Studio album by Shirley Collins
- Released: 4 November 2016
- Recorded: 2015
- Genre: Folk music
- Length: 42:56
- Label: Domino
- Producer: Ian Kearey

Shirley Collins chronology
| For as Many as Will (with Dolly Collins) (1978) | Lodestar (2016) | Heart's Ease (2020) |

= Lodestar (album) =

Lodestar is the seventh studio album by the English folk musician Shirley Collins. The album is Collins's first in 38 years, making it one of the longest gaps between studio albums.

==Background==
After being one of the most significant figures in the English Folk Revival of the 1960s, Collins withdrew from music in the late 1970s when she developed dysphonia, attributed to being left by her second husband, Ashley Hutchings. In 2014 she was coaxed back into performance by Current 93's David Tibet for a concert at Union Chapel in North London. Following this performance, Collins started making a new album at her house in Lewes, recorded by Stephen Thrower and Ossian Brown of the group Cyclobe. Some of the album's recording was filmed, and included in the documentary The Ballad of Shirley Collins.

==Critical reception==

Lodestar was met with universal acclaim from music critics. At Metacritic, which assigns a normalized rating out of 100 to reviews from mainstream publications, the album received an average score of 82, based on fifteen reviews.
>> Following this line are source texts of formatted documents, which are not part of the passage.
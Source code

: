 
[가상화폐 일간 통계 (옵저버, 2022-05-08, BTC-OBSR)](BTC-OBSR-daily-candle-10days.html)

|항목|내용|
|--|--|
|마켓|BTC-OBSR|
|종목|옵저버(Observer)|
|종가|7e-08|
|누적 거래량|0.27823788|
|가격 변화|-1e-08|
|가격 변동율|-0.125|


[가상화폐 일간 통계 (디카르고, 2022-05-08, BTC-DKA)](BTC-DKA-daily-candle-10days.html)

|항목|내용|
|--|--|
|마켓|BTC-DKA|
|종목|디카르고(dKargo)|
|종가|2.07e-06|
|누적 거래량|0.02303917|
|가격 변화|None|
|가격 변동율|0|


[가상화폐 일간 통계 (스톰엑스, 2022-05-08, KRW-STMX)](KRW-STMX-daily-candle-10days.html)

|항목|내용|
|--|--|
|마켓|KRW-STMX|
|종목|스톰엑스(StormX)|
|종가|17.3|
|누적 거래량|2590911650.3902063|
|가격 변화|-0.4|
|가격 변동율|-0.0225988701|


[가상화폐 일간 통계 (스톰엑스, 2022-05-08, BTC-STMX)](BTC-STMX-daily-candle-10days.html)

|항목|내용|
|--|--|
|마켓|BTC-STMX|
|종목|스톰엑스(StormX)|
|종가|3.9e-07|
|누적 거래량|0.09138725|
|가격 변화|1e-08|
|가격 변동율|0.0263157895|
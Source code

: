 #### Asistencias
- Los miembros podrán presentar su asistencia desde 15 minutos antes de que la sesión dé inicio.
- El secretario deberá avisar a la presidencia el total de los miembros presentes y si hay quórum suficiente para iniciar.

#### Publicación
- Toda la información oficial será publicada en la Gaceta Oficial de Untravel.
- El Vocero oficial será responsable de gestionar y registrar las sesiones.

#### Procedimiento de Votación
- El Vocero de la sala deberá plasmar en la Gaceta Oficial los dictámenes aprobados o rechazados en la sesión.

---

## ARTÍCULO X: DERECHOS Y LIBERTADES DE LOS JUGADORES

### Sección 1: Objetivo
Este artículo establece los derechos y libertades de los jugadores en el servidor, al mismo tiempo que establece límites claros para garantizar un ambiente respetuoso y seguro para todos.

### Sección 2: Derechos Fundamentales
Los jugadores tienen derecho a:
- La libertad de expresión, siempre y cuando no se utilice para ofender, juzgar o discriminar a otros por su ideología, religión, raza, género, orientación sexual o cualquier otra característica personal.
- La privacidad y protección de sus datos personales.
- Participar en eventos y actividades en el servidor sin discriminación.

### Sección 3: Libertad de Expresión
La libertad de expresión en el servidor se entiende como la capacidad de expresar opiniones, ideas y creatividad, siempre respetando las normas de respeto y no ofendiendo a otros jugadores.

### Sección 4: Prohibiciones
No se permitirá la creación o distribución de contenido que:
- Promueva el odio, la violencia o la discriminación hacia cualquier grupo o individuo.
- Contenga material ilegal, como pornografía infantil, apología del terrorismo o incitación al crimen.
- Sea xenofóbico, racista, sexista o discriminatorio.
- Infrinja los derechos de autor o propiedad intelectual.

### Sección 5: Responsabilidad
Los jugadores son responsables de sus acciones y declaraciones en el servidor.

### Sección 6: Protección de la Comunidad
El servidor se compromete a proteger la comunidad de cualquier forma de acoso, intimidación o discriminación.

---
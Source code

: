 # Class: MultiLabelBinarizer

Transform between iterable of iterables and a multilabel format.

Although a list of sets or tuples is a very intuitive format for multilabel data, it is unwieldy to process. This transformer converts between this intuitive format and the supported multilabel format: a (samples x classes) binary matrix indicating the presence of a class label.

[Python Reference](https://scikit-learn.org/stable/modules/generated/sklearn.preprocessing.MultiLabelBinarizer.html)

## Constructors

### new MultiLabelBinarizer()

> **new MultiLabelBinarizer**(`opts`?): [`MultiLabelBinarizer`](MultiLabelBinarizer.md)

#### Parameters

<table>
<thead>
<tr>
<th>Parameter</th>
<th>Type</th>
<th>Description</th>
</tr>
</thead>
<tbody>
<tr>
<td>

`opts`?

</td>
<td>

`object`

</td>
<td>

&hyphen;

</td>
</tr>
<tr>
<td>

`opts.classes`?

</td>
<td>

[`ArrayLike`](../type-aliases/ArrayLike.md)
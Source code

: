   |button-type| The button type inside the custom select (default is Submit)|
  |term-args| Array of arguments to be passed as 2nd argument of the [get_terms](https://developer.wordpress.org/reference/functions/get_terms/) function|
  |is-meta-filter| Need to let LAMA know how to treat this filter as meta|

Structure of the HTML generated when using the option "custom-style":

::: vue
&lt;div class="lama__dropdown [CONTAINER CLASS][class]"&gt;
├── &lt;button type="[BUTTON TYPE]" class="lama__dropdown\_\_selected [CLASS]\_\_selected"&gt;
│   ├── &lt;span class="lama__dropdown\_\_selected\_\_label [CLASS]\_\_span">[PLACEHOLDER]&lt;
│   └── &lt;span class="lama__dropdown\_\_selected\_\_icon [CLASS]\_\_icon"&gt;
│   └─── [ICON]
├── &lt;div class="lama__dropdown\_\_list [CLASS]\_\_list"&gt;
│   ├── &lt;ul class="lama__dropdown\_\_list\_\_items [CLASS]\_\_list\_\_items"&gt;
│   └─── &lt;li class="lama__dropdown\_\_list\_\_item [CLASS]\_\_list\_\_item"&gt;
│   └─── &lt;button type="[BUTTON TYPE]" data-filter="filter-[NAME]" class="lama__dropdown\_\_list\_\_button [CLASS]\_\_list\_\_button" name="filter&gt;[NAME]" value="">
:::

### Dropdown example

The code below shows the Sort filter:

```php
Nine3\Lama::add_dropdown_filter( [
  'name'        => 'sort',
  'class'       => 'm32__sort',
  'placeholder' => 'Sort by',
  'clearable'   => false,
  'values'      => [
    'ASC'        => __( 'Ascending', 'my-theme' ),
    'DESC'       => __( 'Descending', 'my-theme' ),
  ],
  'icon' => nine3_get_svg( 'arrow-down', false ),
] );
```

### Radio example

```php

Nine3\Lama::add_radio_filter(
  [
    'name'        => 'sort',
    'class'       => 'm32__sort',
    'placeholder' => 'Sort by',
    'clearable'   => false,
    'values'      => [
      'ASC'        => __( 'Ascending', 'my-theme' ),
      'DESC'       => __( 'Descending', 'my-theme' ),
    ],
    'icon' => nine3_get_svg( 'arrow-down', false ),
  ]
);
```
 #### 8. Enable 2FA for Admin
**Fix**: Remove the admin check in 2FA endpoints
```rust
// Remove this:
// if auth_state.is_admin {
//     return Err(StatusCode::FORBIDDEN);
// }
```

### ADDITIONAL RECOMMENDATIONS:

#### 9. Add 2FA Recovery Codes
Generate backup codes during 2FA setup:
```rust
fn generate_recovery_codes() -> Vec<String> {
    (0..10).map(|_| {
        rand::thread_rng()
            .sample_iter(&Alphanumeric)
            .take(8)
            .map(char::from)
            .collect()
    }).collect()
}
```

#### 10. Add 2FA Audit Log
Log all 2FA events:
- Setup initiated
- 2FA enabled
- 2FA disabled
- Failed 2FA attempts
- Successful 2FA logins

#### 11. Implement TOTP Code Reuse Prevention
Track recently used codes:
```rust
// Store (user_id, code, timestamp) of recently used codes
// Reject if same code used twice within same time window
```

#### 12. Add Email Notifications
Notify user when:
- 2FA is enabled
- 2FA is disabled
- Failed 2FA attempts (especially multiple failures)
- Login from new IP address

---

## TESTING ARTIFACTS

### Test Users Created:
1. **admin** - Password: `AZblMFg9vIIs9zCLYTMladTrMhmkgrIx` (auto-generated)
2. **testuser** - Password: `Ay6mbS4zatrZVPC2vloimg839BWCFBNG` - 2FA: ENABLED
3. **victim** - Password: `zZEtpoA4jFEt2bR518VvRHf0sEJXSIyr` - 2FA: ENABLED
Daniel Paton of musicOMH praised the album, saying: "whether stark and menacing, grief-laden or simply plain daft, Lodestar is a triumph of storytelling and sound". AllMusic's Mark Deming resumed: "the album isn't a comeback but a continuum, and a welcome return from a true oracle of traditional song". Patrick Clarke of Clash wrote: "she embraces their words, often of death and reminiscence on youth, as if they'd come from deep within herself. It is, after 38 years, a fine reminder of her vital place in British musical tradition, as the essential elder stateswoman of folk". Emily Zimmerman of Exclaim! stated that "Lodestar is true to Collins' roots". Louis Pattison of Pitchfork concluded: "that Lodestar exists at all feels like a minor miracle. That it is so exquisitely done is a small blessing on top". Mike Goldsmith of Record Collector wrote: "the music exceeds expectation and while this understandably isn't her best album, it looks at the current trend for reformations and reduces them to ash". Neil Spencer of The Observer wrote: "the mood is austere, studded by encounters with mortality, but the accompaniments from Oysterband's Ian Kearey are full of subtlety and surprise, with delicate guitars and blasts of squeezebox. A late-flowering triumph".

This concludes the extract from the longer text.